Online Site Brings Trade Show to Users

Jean-Luc Alarcon, president and CEO of SPEX Research (Reston, Va.), says many people he encounters have come to view trade shows as a huge investment of time and money that offer only a minimal return on their investment. Seeing this frustration, Alarcon decided there had to be a better way to introduce users to the latest products on the market—so he brought the trade show online.

“I’ve been attending many different trade shows and I’ve noticed a decrease in attendance over the past three years,” Alarcon explains. “On the user side, I’ve seen a lot of frustration—businesses are looking for a lot of information and they’re not finding it. They’d have to go through a lot of different booths and they’d have to go through a lot of hype and couldn’t get a lot out of the trade shows.”

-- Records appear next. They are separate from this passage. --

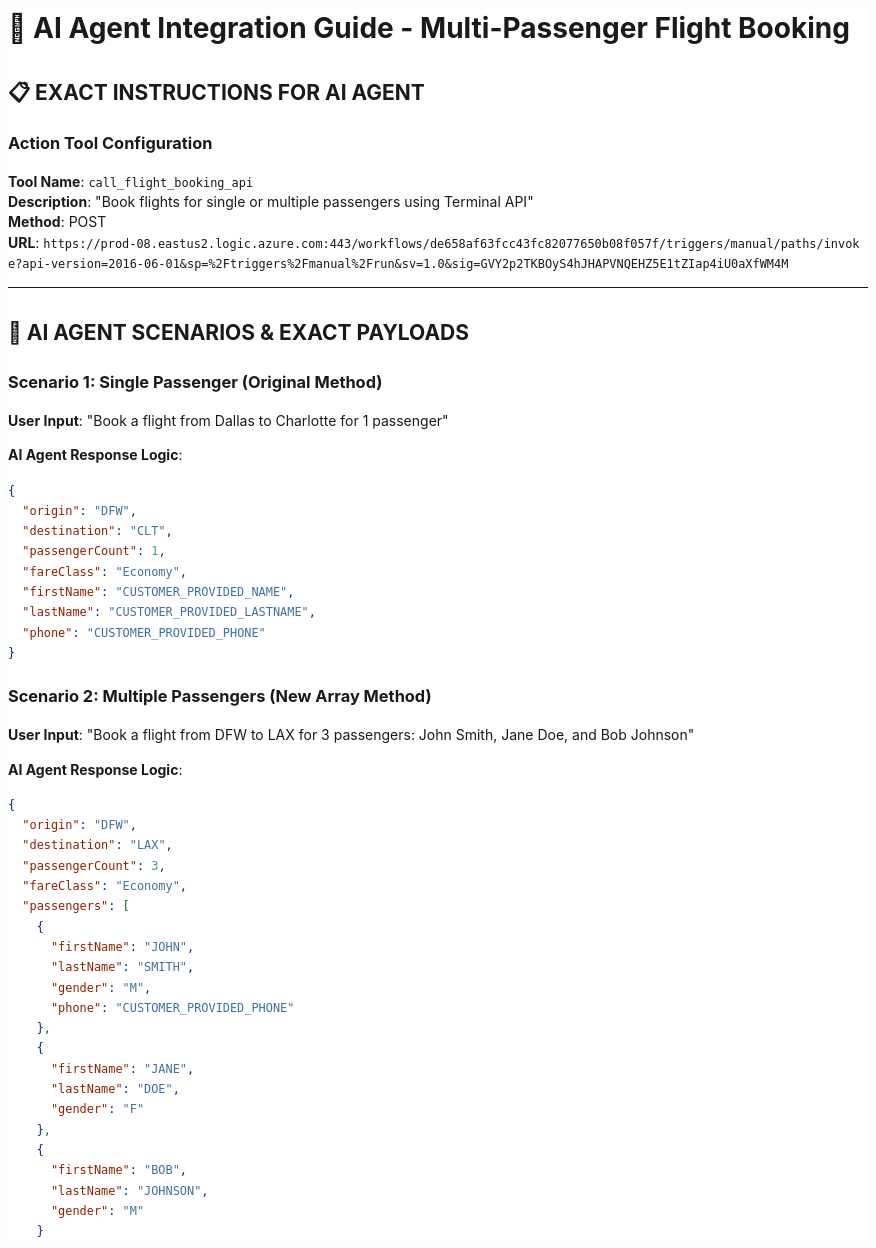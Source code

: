 # 🤖 AI Agent Integration Guide - Multi-Passenger Flight Booking

## 📋 **EXACT INSTRUCTIONS FOR AI AGENT**

### **Action Tool Configuration**

**Tool Name**: `call_flight_booking_api`  
**Description**: "Book flights for single or multiple passengers using Terminal API"  
**Method**: POST  
**URL**: `https://prod-08.eastus2.logic.azure.com:443/workflows/de658af63fcc43fc82077650b08f057f/triggers/manual/paths/invoke?api-version=2016-06-01&sp=%2Ftriggers%2Fmanual%2Frun&sv=1.0&sig=GVY2p2TKBOyS4hJHAPVNQEHZ5E1tZIap4iU0aXfWM4M`

---

## 🎯 **AI AGENT SCENARIOS & EXACT PAYLOADS**

### **Scenario 1: Single Passenger (Original Method)**
**User Input**: "Book a flight from Dallas to Charlotte for 1 passenger"

**AI Agent Response Logic**:
```json
{
  "origin": "DFW",
  "destination": "CLT", 
  "passengerCount": 1,
  "fareClass": "Economy",
  "firstName": "CUSTOMER_PROVIDED_NAME",
  "lastName": "CUSTOMER_PROVIDED_LASTNAME",
  "phone": "CUSTOMER_PROVIDED_PHONE"
}
```

### **Scenario 2: Multiple Passengers (New Array Method)**
**User Input**: "Book a flight from DFW to LAX for 3 passengers: John Smith, Jane Doe, and Bob Johnson"

**AI Agent Response Logic**:
```json
{
  "origin": "DFW",
  "destination": "LAX",
  "passengerCount": 3,
  "fareClass": "Economy",
  "passengers": [
    {
      "firstName": "JOHN",
      "lastName": "SMITH",
      "gender": "M",
      "phone": "CUSTOMER_PROVIDED_PHONE"
    },
    {
      "firstName": "JANE", 
      "lastName": "DOE",
      "gender": "F"
    },
    {
      "firstName": "BOB",
      "lastName": "JOHNSON", 
      "gender": "M"
    }
```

eshortlist.com (new window), a new portal introduced by SPEX in June, is designed to provide a forum where enterprise software vendors can present their products and users can exchange feedback on the applications they use. Information offered on the site will include current SPEX research and user comments, as well as vendor advertising. Each month the site will host an E-Summit, presenting focused reviews and product demos on a specific topic such as enterprise product management, CRM, finance and network security.

For users, the site is designed to provide an opportunity to review, demo and evaluate several options for filling a particular technology need. Vendors will have the benefit of reaching a target audience of active buyers.

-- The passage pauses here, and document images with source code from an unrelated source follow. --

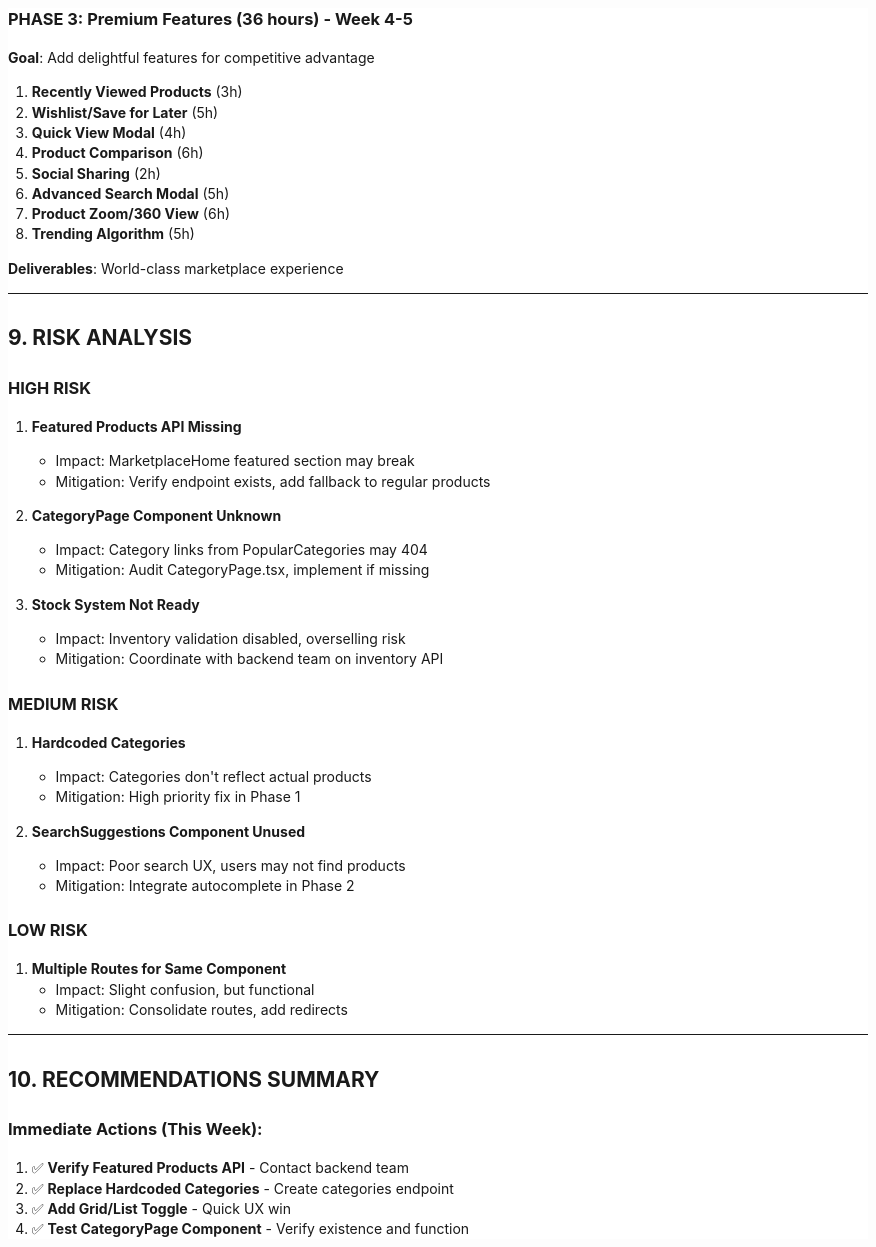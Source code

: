 ### PHASE 3: Premium Features (36 hours) - Week 4-5
**Goal**: Add delightful features for competitive advantage

1. **Recently Viewed Products** (3h)
2. **Wishlist/Save for Later** (5h)
3. **Quick View Modal** (4h)
4. **Product Comparison** (6h)
5. **Social Sharing** (2h)
6. **Advanced Search Modal** (5h)
7. **Product Zoom/360 View** (6h)
8. **Trending Algorithm** (5h)

**Deliverables**: World-class marketplace experience

---

## 9. RISK ANALYSIS

### HIGH RISK
1. **Featured Products API Missing**
   - Impact: MarketplaceHome featured section may break
   - Mitigation: Verify endpoint exists, add fallback to regular products

2. **CategoryPage Component Unknown**
   - Impact: Category links from PopularCategories may 404
   - Mitigation: Audit CategoryPage.tsx, implement if missing

3. **Stock System Not Ready**
   - Impact: Inventory validation disabled, overselling risk
   - Mitigation: Coordinate with backend team on inventory API

### MEDIUM RISK
1. **Hardcoded Categories**
   - Impact: Categories don't reflect actual products
   - Mitigation: High priority fix in Phase 1

2. **SearchSuggestions Component Unused**
   - Impact: Poor search UX, users may not find products
   - Mitigation: Integrate autocomplete in Phase 2

### LOW RISK
1. **Multiple Routes for Same Component**
   - Impact: Slight confusion, but functional
   - Mitigation: Consolidate routes, add redirects

---

## 10. RECOMMENDATIONS SUMMARY

### Immediate Actions (This Week):
1. ✅ **Verify Featured Products API** - Contact backend team
2. ✅ **Replace Hardcoded Categories** - Create categories endpoint
3. ✅ **Add Grid/List Toggle** - Quick UX win
4. ✅ **Test CategoryPage Component** - Verify existence and function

“On the vendor side, there’s also a lot of frustration in having to spend more and more marketing dollars on these trade shows, and they couldn’t even be sure they were reaching the right audience,” Alarcon says. “Here, they have an extremely qualified audience of professionals who are looking to buy enterprise software.”

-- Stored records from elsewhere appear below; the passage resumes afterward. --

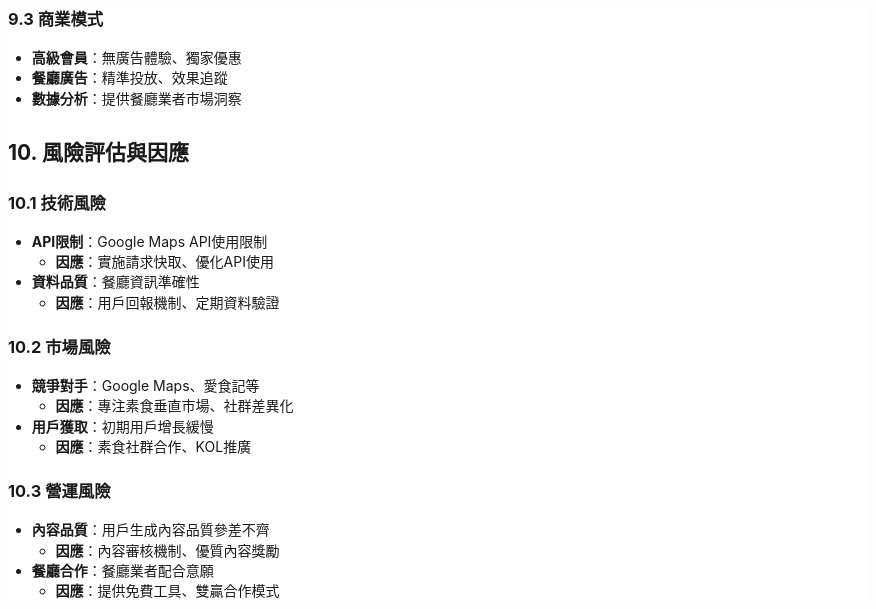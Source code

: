 ### 9.3 商業模式
- **高級會員**：無廣告體驗、獨家優惠
- **餐廳廣告**：精準投放、效果追蹤
- **數據分析**：提供餐廳業者市場洞察

## 10. 風險評估與因應

### 10.1 技術風險
- **API限制**：Google Maps API使用限制
  - **因應**：實施請求快取、優化API使用
- **資料品質**：餐廳資訊準確性
  - **因應**：用戶回報機制、定期資料驗證

### 10.2 市場風險
- **競爭對手**：Google Maps、愛食記等
  - **因應**：專注素食垂直市場、社群差異化
- **用戶獲取**：初期用戶增長緩慢
  - **因應**：素食社群合作、KOL推廣

### 10.3 營運風險
- **內容品質**：用戶生成內容品質參差不齊
  - **因應**：內容審核機制、優質內容獎勵
- **餐廳合作**：餐廳業者配合意願
  - **因應**：提供免費工具、雙贏合作模式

Alarcon emphasized that SPEX is careful to keep the site’s research separate from vendor advertising. He says it’s important to preserve the integrity of SPEX research on the site, so that users and vendors will see value in purchasing other SPEX research products.

“We base our analysis on our research, and our research cannot be connected with vendor sponsorship,” he adds. “We don’t want to be in the business of selling software, because we want to keep our independence. ... We are achieving a goal, which is to bring enterprise software vendors and end users together, while opening a new path to sell our research. We hope companies will see how critical our research is to their technology decisions.”

Steve Aufderheide, partner and director of industry analysis at D.H. Andrews Group in Boston, says he would be concerned about the validity of the site’s research, not so much because of the potential influence of advertising dollars, but because of the ambitious scope of what E-Shortlist.com aims to cover.

“What I’d want to know is what kind of product review is it? If you’re comparing speed, function head-to-head, that takes a certain kind of expertise; if you’re looking at it in terms of market position, that’s a whole other skill set,” Aufderheide explains. “I would question the value of that because this is an enormously extensive undertaking.

“Those are all extremely complex products. It takes some extraordinary talent to look at all those things and say, ‘You can do this, this and this with this product, but you can’t do these four things.’ ... I would be suspect of how meaningful those reviews would be. You need to have experts who really know what they’re talking about.”

Alarcon believes the lack of resources for providing comprehensive research on E-Shortlist will improve with time, and is confident that the site will fill a need in the user community.

“I think that the feedback we have so far is pretty positive. The most common suggestion we get is people calling and asking us to cover a certain kind of topic,” Alarcon says. “It’s going to be a matter of expanding our content over the next 12 months, but once we do that, this site is going to be very popular.”